··· ENTRIES SUPPLIED

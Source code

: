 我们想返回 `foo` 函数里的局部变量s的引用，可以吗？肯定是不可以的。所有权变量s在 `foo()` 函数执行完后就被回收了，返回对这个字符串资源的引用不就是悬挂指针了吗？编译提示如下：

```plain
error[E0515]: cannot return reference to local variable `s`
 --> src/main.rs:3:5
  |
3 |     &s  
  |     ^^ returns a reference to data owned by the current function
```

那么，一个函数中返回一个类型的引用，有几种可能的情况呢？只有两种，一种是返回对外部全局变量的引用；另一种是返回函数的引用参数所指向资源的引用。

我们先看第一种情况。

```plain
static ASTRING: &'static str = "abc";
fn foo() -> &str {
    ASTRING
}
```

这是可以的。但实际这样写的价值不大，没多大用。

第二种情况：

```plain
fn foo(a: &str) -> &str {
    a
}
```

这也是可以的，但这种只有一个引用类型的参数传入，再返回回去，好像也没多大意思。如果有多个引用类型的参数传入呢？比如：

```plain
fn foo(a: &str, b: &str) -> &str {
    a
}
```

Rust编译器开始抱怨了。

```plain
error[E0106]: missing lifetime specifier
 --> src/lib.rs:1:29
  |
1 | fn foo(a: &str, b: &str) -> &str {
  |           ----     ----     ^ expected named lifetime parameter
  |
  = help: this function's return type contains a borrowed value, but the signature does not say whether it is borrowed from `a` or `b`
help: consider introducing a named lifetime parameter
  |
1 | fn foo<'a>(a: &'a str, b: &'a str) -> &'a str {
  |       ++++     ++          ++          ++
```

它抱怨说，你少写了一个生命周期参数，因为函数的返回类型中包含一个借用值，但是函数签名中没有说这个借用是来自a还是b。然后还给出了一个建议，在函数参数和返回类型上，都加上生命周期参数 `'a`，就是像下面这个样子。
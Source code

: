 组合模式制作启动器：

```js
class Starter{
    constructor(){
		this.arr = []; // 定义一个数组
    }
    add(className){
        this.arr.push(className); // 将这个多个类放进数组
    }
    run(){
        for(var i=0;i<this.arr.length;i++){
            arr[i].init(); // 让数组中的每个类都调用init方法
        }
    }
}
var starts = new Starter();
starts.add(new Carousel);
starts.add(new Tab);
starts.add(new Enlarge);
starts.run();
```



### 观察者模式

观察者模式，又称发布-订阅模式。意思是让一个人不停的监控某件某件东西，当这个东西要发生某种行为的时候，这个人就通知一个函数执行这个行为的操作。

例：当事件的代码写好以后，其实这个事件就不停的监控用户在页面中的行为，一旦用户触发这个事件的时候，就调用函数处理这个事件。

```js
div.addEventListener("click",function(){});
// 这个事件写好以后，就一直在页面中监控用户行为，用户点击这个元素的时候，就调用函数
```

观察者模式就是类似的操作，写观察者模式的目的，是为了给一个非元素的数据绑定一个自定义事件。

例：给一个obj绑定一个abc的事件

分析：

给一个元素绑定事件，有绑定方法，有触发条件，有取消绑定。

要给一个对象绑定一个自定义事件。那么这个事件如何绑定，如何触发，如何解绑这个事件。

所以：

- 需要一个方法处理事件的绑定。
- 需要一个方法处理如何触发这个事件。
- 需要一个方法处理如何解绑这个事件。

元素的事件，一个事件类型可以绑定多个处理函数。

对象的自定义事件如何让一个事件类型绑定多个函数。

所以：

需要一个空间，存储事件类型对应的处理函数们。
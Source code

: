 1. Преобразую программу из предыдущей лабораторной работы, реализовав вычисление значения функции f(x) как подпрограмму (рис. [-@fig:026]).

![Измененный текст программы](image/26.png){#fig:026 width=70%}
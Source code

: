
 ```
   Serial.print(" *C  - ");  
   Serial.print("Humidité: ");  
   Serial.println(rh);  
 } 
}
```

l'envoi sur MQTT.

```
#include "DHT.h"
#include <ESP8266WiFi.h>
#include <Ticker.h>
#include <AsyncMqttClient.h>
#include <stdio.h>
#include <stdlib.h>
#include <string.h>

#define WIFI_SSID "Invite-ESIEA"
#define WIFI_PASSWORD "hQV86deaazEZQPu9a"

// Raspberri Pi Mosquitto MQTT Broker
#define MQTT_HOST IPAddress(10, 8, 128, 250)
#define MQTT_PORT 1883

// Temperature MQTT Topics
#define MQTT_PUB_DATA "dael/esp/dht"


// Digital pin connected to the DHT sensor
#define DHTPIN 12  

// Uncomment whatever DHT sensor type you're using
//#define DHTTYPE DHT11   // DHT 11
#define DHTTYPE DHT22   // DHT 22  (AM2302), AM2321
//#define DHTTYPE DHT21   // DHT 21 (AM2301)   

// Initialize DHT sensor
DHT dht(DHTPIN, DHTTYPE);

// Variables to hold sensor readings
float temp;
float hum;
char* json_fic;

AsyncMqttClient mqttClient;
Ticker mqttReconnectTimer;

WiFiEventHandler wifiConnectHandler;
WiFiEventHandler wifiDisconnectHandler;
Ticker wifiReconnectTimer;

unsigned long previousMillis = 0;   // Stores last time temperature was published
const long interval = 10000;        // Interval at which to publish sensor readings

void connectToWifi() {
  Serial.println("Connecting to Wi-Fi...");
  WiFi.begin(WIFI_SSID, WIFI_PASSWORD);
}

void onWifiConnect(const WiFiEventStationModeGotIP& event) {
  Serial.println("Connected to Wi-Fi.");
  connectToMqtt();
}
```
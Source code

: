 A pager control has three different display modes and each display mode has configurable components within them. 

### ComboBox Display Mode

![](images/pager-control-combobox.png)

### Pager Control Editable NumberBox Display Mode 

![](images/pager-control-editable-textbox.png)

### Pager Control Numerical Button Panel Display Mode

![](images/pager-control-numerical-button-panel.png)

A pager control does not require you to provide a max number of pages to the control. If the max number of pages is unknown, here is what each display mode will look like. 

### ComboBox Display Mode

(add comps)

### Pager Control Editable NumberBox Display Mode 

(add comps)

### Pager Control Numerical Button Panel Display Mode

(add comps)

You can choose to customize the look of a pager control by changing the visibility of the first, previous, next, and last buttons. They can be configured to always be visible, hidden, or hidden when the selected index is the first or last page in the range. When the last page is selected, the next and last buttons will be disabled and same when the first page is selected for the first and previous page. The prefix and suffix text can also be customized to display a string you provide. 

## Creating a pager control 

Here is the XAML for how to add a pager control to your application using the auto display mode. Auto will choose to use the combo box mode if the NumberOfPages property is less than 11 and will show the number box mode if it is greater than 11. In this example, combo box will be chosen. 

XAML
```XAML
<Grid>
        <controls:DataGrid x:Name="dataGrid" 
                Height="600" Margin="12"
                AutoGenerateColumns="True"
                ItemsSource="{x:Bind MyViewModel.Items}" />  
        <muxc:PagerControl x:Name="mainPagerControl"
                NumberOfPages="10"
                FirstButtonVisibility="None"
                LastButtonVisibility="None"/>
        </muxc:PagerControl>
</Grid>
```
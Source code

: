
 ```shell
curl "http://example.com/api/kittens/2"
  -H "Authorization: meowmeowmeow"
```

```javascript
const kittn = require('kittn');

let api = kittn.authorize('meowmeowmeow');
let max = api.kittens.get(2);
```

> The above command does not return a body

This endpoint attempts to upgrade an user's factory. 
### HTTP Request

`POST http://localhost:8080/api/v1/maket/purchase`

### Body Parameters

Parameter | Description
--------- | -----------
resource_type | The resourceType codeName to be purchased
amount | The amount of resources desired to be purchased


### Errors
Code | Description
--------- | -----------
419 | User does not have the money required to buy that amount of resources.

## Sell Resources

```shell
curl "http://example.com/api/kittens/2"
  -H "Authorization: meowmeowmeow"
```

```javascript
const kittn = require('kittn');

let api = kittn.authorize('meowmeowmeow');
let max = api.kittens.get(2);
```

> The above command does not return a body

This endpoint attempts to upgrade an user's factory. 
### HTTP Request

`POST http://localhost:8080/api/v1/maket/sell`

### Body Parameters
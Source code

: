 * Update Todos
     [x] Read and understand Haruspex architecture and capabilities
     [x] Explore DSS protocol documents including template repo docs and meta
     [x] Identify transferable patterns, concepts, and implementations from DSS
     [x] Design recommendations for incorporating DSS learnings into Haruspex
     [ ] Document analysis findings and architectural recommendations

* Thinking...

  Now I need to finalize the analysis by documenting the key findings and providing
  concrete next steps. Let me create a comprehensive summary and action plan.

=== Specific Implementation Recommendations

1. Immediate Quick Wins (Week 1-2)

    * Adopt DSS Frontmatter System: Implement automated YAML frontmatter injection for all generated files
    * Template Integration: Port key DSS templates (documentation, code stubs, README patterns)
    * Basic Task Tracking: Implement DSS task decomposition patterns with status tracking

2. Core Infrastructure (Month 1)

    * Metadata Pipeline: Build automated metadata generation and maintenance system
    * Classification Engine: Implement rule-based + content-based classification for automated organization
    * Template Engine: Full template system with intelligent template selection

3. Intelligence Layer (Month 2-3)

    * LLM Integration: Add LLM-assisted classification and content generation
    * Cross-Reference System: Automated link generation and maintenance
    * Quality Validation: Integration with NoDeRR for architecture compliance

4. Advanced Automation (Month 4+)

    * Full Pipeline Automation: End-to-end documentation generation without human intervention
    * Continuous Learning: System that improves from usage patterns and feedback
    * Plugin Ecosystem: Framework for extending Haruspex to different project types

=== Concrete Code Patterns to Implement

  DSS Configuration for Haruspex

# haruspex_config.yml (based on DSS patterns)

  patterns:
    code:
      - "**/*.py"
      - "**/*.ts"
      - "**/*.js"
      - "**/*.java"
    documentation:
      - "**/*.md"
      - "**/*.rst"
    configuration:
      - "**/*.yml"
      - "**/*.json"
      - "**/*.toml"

······

### REQUIREMENT
If a line of the data holds the string "amount", list it.

### PROBLEM SOLUTION
amount | The amount of resources desired to be purchased
419 | User does not have the money required to buy that amount of resources.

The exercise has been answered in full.